* **Records to use**
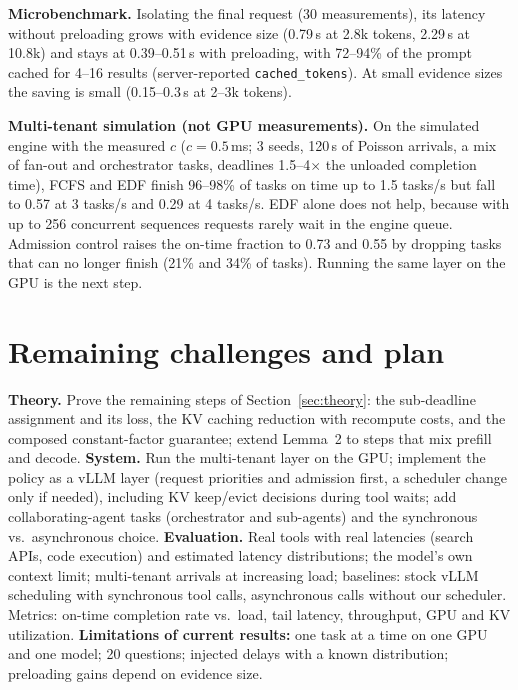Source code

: \documentclass{article}
\begin{document}
\textbf{Microbenchmark.} Isolating the final request (30 measurements), its latency without preloading grows
with evidence size (0.79\,s at 2.8k tokens, 2.29\,s at 10.8k) and stays at 0.39--0.51\,s with preloading, with
72--94\% of the prompt cached for 4--16 results (server-reported \texttt{cached\_tokens}). At small evidence
sizes the saving is small (0.15--0.3\,s at 2--3k tokens).

\textbf{Multi-tenant simulation (not GPU measurements).} On the simulated engine with the measured $c$
($c=0.5$\,ms; 3 seeds, 120\,s of Poisson arrivals, a mix of fan-out and orchestrator tasks, deadlines 1.5--4$\times$
the unloaded completion time), FCFS and EDF finish 96--98\% of tasks on time up to 1.5 tasks/s but fall to 0.57
at 3 tasks/s and 0.29 at 4 tasks/s. EDF alone does not help, because with up to 256 concurrent sequences requests
rarely wait in the engine queue. Admission control raises the on-time fraction to 0.73 and 0.55 by dropping
tasks that can no longer finish (21\% and 34\% of tasks). Running the same layer on the GPU is the next step.

\section{Remaining challenges and plan}
\label{sec:plan}
\textbf{Theory.} Prove the remaining steps of Section~\ref{sec:theory}: the sub-deadline assignment and its
loss, the KV caching reduction with recompute costs, and the composed constant-factor guarantee; extend
Lemma~2 to steps that mix prefill and decode. \textbf{System.} Run the multi-tenant layer on the GPU; implement the policy as a vLLM layer (request priorities and admission first, a scheduler change
only if needed), including KV keep/evict decisions during tool waits; add collaborating-agent tasks
(orchestrator and sub-agents) and the synchronous vs.\ asynchronous choice. \textbf{Evaluation.} Real tools
with real latencies (search APIs, code execution) and estimated latency distributions; the model's own context
limit; multi-tenant arrivals at increasing load; baselines: stock vLLM scheduling with synchronous tool calls,
asynchronous calls without our scheduler. Metrics: on-time completion
rate vs.\ load, tail latency, throughput, GPU and KV utilization. \textbf{Limitations of current results:} one
task at a time on one GPU and one model; 20 questions; injected delays with a known distribution; preloading
gains depend on evidence size.



\end{document}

* **Description of the task**
Give back the data exactly, with no images.

* **Written reply**
Source code

: \documentclass{article}
\begin{document}
\textbf{Microbenchmark.} Isolating the final request (30 measurements), its latency without preloading grows
with evidence size (0.79\,s at 2.8k tokens, 2.29\,s at 10.8k) and stays at 0.39--0.51\,s with preloading, with
72--94\% of the prompt cached for 4--16 results (server-reported \texttt{cached\_tokens}). At small evidence
sizes the saving is small (0.15--0.3\,s at 2--3k tokens).

\textbf{Multi-tenant simulation (not GPU measurements).} On the simulated engine with the measured $c$
($c=0.5$\,ms; 3 seeds, 120\,s of Poisson arrivals, a mix of fan-out and orchestrator tasks, deadlines 1.5--4$\times$
the unloaded completion time), FCFS and EDF finish 96--98\% of tasks on time up to 1.5 tasks/s but fall to 0.57
at 3 tasks/s and 0.29 at 4 tasks/s. EDF alone does not help, because with up to 256 concurrent sequences requests
rarely wait in the engine queue. Admission control raises the on-time fraction to 0.73 and 0.55 by dropping
tasks that can no longer finish (21\% and 34\% of tasks). Running the same layer on the GPU is the next step.

\section{Remaining challenges and plan}
\label{sec:plan}
\textbf{Theory.} Prove the remaining steps of Section~\ref{sec:theory}: the sub-deadline assignment and its
loss, the KV caching reduction with recompute costs, and the composed constant-factor guarantee; extend
Lemma~2 to steps that mix prefill and decode. \textbf{System.} Run the multi-tenant layer on the GPU; implement the policy as a vLLM layer (request priorities and admission first, a scheduler change
only if needed), including KV keep/evict decisions during tool waits; add collaborating-agent tasks
(orchestrator and sub-agents) and the synchronous vs.\ asynchronous choice. \textbf{Evaluation.} Real tools
with real latencies (search APIs, code execution) and estimated latency distributions; the model's own context
limit; multi-tenant arrivals at increasing load; baselines: stock vLLM scheduling with synchronous tool calls,
asynchronous calls without our scheduler. Metrics: on-time completion
rate vs.\ load, tail latency, throughput, GPU and KV utilization. \textbf{Limitations of current results:} one
task at a time on one GPU and one model; 20 questions; injected delays with a known distribution; preloading
gains depend on evidence size.



\end{document}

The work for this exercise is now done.